The local SDS chapter, along with black students, commandeered several buildings on campus for almost a week.

When the police were called in, 700 students were arrested and 150 injured as the buildings were cleared out. The occupation received national and international news coverage, Columbia's president resigned, and the plans for the gymnasium were dropped.

The organization soon splintered, with its more radical elements, such as the Weathermen, openly espousing confrontational politics. The sex and drug culture were reflected in the rock music of the time by such groups as Jefferson Airplane and the Grateful Dead and performers like Jim Morrison and Janis Joplin. Although some young people established communes in the countryside, hippies were primarily an urban phenomenon. A Rolling Stones concert at the Altamont Speedway in California a few months later did not go as well.

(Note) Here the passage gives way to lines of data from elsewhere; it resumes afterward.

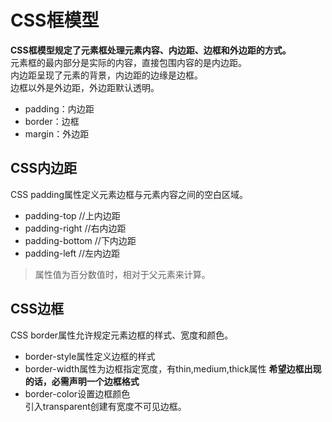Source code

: # CSS框模型
**CSS框模型规定了元素框处理元素内容、内边距、边框和外边距的方式。**  
元素框的最内部分是实际的内容，直接包围内容的是内边距。  
内边距呈现了元素的背景，内边距的边缘是边框。  
边框以外是外边距，外边距默认透明。  
- padding：内边距
- border：边框
- margin：外边距
## CSS内边距
CSS padding属性定义元素边框与元素内容之间的空白区域。
- padding-top //上内边距
- padding-right //右内边距
- padding-bottom  //下内边距
- padding-left  //左内边距
>属性值为百分数值时，相对于父元素来计算。
## CSS边框
CSS border属性允许规定元素边框的样式、宽度和颜色。
- border-style属性定义边框的样式
- border-width属性为边框指定宽度，有thin,medium,thick属性
**希望边框出现的话，必需声明一个边框格式**
- border-color设置边框颜色  
引入transparent创建有宽度不可见边框。
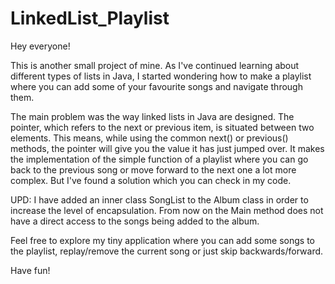 # LinkedList_Playlist

Hey everyone!

This is another small project of mine. As I've continued learning about different types of lists in Java, I started wondering how to make a playlist where you can add some of your favourite songs and navigate through them.
<br>


The main problem was the way linked lists in Java are designed. The pointer, which refers to the next or previous item, is situated between two elements. This means, while using the common next() or previous() methods,
the pointer will give you the value it has just jumped over. It makes the implementation of the simple function of a playlist where you can go back to the previous song or move forward to the next one a lot more complex.
But I've found a solution which you can check in my code.
<br>

UPD: I have added an inner class SongList to the Album class in order to increase the level of encapsulation. From now on the Main method does not have a direct access to the songs being added to the album.


Feel free to explore my tiny application where you can add some songs to the playlist, replay/remove the current song or just skip backwards/forward. 

Have fun!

With the police unable to provide adequate security because they did not have enough notice of the event, Hell's Angels were hired for crowd control.

  1. Protest music, typified by Joan Baez and Bob Dylan, contributed to the gulf between young and old. During the Johnson administration, it played a significant role in constraining the war and was a major factor in the administration's policy reversal in 1968.
  2. The organization soon splintered, with its more radical elements, such as the Weathermen, openly espousing confrontational politics.
  3. The occupation received national and international news coverage, Columbia's president resigned, and the plans for the gymnasium were dropped. The brutal clashes between police and peace activists at the August Democratic National Convention in Chicago typified the divided nature of American society and foreshadowed a continuing rise in domestic conflict.
  4. Perhaps the most significant development of the period between 1965 and 1968 was the emergence of Civil Rights leaders as active proponents of peace in Vietnam.

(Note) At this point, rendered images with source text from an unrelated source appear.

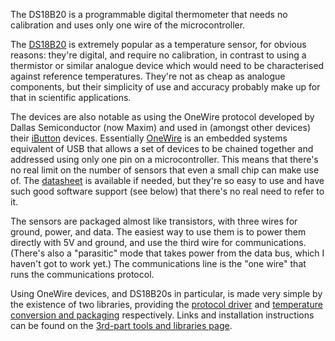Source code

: The DS18B20 is a programmable digital thermometer that needs no calibration and uses only one wire of the microcontroller.

<!--more-->

The <a href="http://www.maximintegrated.com/datasheet/index.mvp/id/2812" target="_blank">DS18B20</a> is extremely popular as a temperature sensor, for obvious reasons: they're digital, and require no calibration, in contrast to using a thermistor or similar analogue device which would need to be characterised against reference temperatures. They're not as cheap as analogue components, but their simplicity of use and accuracy probably make up for that in scientific applications.

The devices are also notable as using the OneWire protocol developed by Dallas Semiconductor (now Maxim) and used in (amongst other devices) their <a href="http://www.maximintegrated.com/products/ibutton/" target="_blank">iButton</a> devices. Essentially <a href="https://en.wikipedia.org/wiki/1-Wire" target="_blank">OneWire</a> is an embedded systems equivalent of USB that allows a set of devices to be chained together and addressed using only one pin on a microcontroller. This means that there's no real limit on the number of sensors that even a small chip can make use of. The <a href="http://datasheets.maximintegrated.com/en/ds/DS18B20.pdf" target="_blank">datasheet</a> is available if needed, but they're so easy to use and have such good software support (see below) that there's no real need to refer to it.

The sensors are packaged almost like transistors, with three wires for ground, power, and data. The easiest way to use them is to power them directly with 5V and ground, and use the third wire for communications. (There's also a "parasitic" mode that takes power from the data bus, which I haven't got to work yet.) The communications line is the "one wire" that runs the communications protocol.

Using OneWire devices, and DS18B20s in particular, is made very simple by the existence of two libraries, providing the <a href="http://www.pjrc.com/teensy/td_libs_OneWire.html" target="_blank">protocol driver</a> and <a href="http://milesburton.com/Dallas_Temperature_Control_Library" target="_blank">temperature conversion and packaging</a> respectively. Links and installation instructions can be found on the <a href="/download/tools-libraries/">3rd-part tools and libraries page</a>.
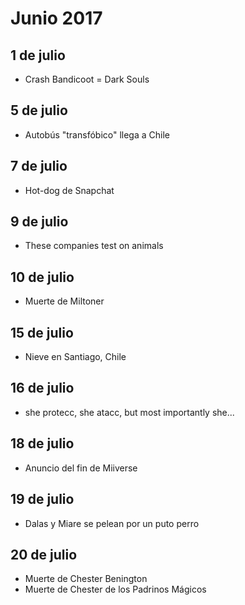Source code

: Junio 2017
===========

## 1 de julio
 - Crash Bandicoot = Dark Souls

## 5 de julio
 - Autobús "transfóbico" llega a Chile
 
## 7 de julio
 - Hot-dog de Snapchat

## 9 de julio
 - These companies test on animals

## 10 de julio
 - Muerte de Miltoner

## 15 de julio
 - Nieve en Santiago, Chile

## 16 de julio
 - she protecc, she atacc, but most importantly she...

## 18 de julio
 - Anuncio del fin de Miiverse
 
## 19 de julio
  - Dalas y Miare se pelean por un puto perro
  
## 20 de julio
 - Muerte de Chester Benington
 - Muerte de Chester de los Padrinos Mágicos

The bikers beat one person to death, and several more deaths resulted from accidents and drug overdoses. While the general permissiveness of the counterculture encouraged sexual freedom, other factors also contributed to the change in attitudes toward sexuality.

Many states had already legalized abortion, and the new women's movement was committed to making the procedure even more widely available. The starting point for contemporary feminism was the 1963 publication of Betty Friedan's The Feminine Mystique, which argued that women should be allowed to find their own identity, an identity not necessarily limited to the traditional roles of wife and mother. The number of women attending college skyrocketed during the 1960s, and many became involved with both the New Left and the civil rights movement.

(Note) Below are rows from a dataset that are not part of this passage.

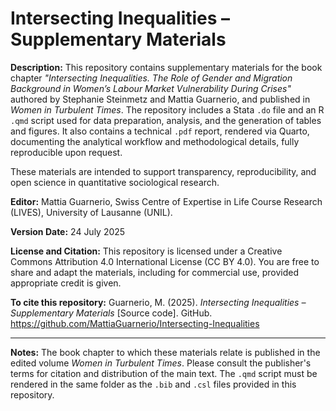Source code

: # Intersecting Inequalities – Supplementary Materials

**Description:** This repository contains supplementary materials for the book chapter *"Intersecting Inequalities. The Role of Gender and Migration Background in Women’s Labour Market Vulnerability During Crises"* authored by Stephanie Steinmetz and Mattia Guarnerio, and published in *Women in Turbulent Times*. The repository includes a Stata `.do` file and an R `.qmd` script used for data preparation, analysis, and the generation of tables and figures. It also contains a technical `.pdf` report, rendered via Quarto, documenting the analytical workflow and methodological details, fully reproducible upon request.

These materials are intended to support transparency, reproducibility, and open science in quantitative sociological research.

**Editor:** Mattia Guarnerio, Swiss Centre of Expertise in Life Course Research (LIVES), University of Lausanne (UNIL).

**Version Date:** 24 July 2025

**License and Citation:** This repository is licensed under a Creative Commons Attribution 4.0 International License (CC BY 4.0). You are free to share and adapt the materials, including for commercial use, provided appropriate credit is given.

**To cite this repository:** Guarnerio, M. (2025). *Intersecting Inequalities – Supplementary Materials* [Source code]. GitHub. https://github.com/MattiaGuarnerio/Intersecting-Inequalities

---

**Notes:** The book chapter to which these materials relate is published in the edited volume *Women in Turbulent Times*. Please consult the publisher's terms for citation and distribution of the main text.
The `.qmd` script must be rendered in the same folder as the `.bib` and `.csl` files provided in this repository.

Even these organizations remained dominated by men, however. During the takeover at Columbia University, for instance, women were assigned duties such as making coffee and typing.

  1. During the takeover at Columbia University, for instance, women were assigned duties such as making coffee and typing. In March, SDS escalated the scale of dissent to a truly national level, calling for a march on Washington to protest the bombing.
  2. Although some young people established communes in the countryside, hippies were primarily an urban phenomenon.
  3. Encouraged by the movement, Senator Eugene McCarthy announced in late 1967 that he was challenging Johnson in the 1968 Democratic primaries; his later strong showing in New Hampshire was seen as a major defeat for Johnson and a repudiation of his war policies. Many also had sons, daughters, or wives who opposed the war, fueling the sense of besiegement.
  4. In the spring of 1965, "teach-ins" against the war were held on many college campuses. The movement regained solidarity following several disturbing incidents.
  5. That catalyst appeared early in February, when the U.

Consequently, although the political activism of the 1960s was a catalyst for women's liberation, feminism became most effective when it created its own groups. Women, however, were not the only group that began to demand equality in the 1960s. Laws against homosexuals were common, and groups like the Mattachine Society and the Daughters of Bilitis had campaigned for years with little effect against gay discrimination.

The treatment of homosexuals and lesbians gradually became a national civil rights issue.